Amended Credit Agreement and Series A Private Placement Note Payoff
On September 19, 2024, the Company entered into a Fourth Amended, Restated and Consolidated Credit Agreement (the "Amended Credit Agreement"). The Amended Credit Agreement amended, restated and replaced the Company’s prior senior unsecured revolving credit facility. The Amended Credit Agreement, among other things (i) extended the maturity date of the revolving credit facility; (ii) generally reduced the interest rate payable on outstanding loans; (iii) eliminated the tangible net worth covenant; (iv) modified the secured debt to total assets financial covenant to permit increased secured debt if the Company so elects; and (v) modified and simplified the capitalization rates used to value assets under the facility.

The Amended Credit Agreement provides for an initial maximum principal amount of borrowing availability of $1.0 billion and contains an accordion feature under which the Company may increase the total maximum principal amount available by $1.0 billion, to a total of $2.0 billion, subject to lender consent. The new credit facility matures on October 2, 2028. The Company has two options to extend the maturity date of the new credit facility by an additional six months each (for a total of 12 months), subject to applicable fees and the absence of any default.

On August 22, 2024, the Company repaid its $136.6 million Series A unsecured private placement notes due 2024 using funds available under its $1.0 billion senior unsecured revolving credit facility.

Investment Update
The Company's investment spending during the three months ended September 30, 2024 totaled $82.0 million, bringing the total investment spending for the nine months ended September 30, 2024 to $214.6 million. Investment spending for the quarter included $52.0 million for the financing of a fitness & wellness property in Colorado as well as experiential build-to-suit development and redevelopment projects.

As of September 30, 2024, the Company has committed approximately $150.0 million in additional spending for experiential development and redevelopment projects, which is expected to be funded over the next two years. The Company will continue to be more selective in making investments, utilizing cash on hand, excess cash flow, disposition proceeds and borrowings under our line of credit, until such time as the Company's cost of capital improves.

Strong Liquidity Position
The Company remains focused on maintaining strong liquidity and financial flexibility. At September 30, 2024, the Company had $35.3 million of cash on hand, $169.0 million outstanding on its $1.0 billion unsecured revolving credit facility and a consolidated debt profile that is all at fixed rates with only $300.0 million maturing through December 31, 2025.




Capital Recycling
During the third quarter of 2024, the Company completed the sale of two theatre properties and one early childhood education center for net proceeds totaling $8.7 million and recognized a loss on sale of $3.4 million for the quarter. The Company recognized a net gain on sale of $16.0 million during the nine months ended September 30, 2024 on disposition proceeds totaling $65.1 million.

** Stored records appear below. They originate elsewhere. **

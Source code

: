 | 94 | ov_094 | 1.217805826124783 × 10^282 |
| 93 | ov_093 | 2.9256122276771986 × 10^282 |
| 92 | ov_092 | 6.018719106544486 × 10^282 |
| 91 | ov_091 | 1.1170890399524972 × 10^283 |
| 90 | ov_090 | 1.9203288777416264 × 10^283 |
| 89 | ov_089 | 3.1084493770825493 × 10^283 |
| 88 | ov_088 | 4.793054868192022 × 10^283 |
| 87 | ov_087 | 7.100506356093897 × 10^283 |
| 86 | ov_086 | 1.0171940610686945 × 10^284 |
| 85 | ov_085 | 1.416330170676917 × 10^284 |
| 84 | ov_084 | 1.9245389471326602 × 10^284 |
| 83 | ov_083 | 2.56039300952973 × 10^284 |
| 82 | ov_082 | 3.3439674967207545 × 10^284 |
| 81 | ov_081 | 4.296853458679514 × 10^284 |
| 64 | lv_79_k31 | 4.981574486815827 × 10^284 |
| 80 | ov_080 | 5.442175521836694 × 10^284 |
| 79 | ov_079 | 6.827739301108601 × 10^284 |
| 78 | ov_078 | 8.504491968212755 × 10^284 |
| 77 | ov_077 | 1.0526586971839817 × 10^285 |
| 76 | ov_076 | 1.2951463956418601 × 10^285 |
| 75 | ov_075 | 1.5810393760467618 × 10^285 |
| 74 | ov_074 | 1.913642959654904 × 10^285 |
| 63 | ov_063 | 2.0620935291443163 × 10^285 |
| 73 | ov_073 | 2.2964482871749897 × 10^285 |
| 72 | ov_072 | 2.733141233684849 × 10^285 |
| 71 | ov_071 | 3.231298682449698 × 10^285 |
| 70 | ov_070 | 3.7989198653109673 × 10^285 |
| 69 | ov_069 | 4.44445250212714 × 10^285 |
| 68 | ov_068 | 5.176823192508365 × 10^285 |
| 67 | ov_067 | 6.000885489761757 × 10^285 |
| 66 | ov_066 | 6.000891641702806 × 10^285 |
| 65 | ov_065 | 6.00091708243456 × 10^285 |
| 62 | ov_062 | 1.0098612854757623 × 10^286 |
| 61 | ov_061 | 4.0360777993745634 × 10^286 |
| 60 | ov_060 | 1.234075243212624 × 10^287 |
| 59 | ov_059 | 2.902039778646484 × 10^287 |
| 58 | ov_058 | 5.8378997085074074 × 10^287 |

Impairment Charges on Joint Ventures
During and subsequent to the third quarter of 2024, two experiential lodging properties located in St. Pete Beach, Florida, in which the Company holds as equity investments through joint ventures, were significantly damaged by two weather events. On September 26, 2024, Hurricane Helene made landfall on St. Pete Beach as a Category 3 storm and damaged the joint ventures' experiential lodging properties. On October 9, 2024, further damage was caused by Hurricane Milton. The properties will remain closed as the joint ventures continue to assess and repair damage and the Company does not anticipate that the properties will re-open until well into 2025. The Company plans to work in good faith with its joint venture partners, the non-recourse debt provider and the insurance companies to identify a path forward which the Company expects will result in the eventual removal of both experiential lodging properties from the Company's portfolio. Accordingly, the Company determined that its investment in these joint ventures was not recoverable and during the third quarter of 2024, recognized $12.1 million in impairment charges on these joint ventures to fully write-off their carrying values.

Portfolio Update
The Company's total assets were $5.7 billion (after accumulated depreciation of approximately $1.5 billion) and total investments (a non-GAAP financial measure) were $6.9 billion at September 30, 2024, with Experiential investments totaling $6.4 billion, or 93%, and Education investments totaling $0.5 billion, or 7%.

The Company's Experiential portfolio (excluding property under development and undeveloped land inventory) consisted of the following property types (owned or financed) at September 30, 2024:
•159 theatre properties;
•58 eat & play properties (including seven theatres located in entertainment districts);
•24 attraction properties;
•11 ski properties;
•seven experiential lodging properties;
•22 fitness & wellness properties;
•one gaming property; and
•one cultural property.

As of September 30, 2024, the Company's owned Experiential portfolio consisted of approximately 19.5 million square feet, which includes 0.4 million square feet of properties the Company intends to sell. The Experiential portfolio, excluding the properties the Company intends to sell, was 99% leased and included a total of $76.9 million in property under development and $20.2 million in undeveloped land inventory.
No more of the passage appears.